- Occupation: Film editor

= Bruce Green =

American film editor

Bruce Green is an American film editor known for his work with directors such as Garry Marshall, Mark Waters, and Jon Turteltaub. Trained by editor Michael Kahn, he was the first assistant editor on Raiders of the Lost Ark (1981) and Indiana Jones and the Temple of Doom (1984). He was in the visual effects department of Star Wars (1977).

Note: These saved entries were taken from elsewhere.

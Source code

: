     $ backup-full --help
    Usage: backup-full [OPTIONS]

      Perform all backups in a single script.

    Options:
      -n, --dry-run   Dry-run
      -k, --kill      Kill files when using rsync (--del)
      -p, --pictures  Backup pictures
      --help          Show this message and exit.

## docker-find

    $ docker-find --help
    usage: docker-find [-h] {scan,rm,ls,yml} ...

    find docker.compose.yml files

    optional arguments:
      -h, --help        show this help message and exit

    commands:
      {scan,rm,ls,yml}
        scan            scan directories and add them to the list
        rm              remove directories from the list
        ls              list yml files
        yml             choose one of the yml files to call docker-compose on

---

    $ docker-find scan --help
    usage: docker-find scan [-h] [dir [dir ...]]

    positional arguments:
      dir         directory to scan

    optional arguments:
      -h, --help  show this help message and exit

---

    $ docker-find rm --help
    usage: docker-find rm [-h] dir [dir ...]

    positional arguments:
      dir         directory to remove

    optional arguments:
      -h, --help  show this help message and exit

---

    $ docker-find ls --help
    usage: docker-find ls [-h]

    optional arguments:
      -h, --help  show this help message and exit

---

Green began his career editing Friday the 13th films, including Friday the 13th: A New Beginning and Friday the 13th Part VI: Jason Lives. Later, he edited films such as Cool Runnings, The Princess Diaries and Freaky Friday. He has also worked in television, editing Jane the Virgin.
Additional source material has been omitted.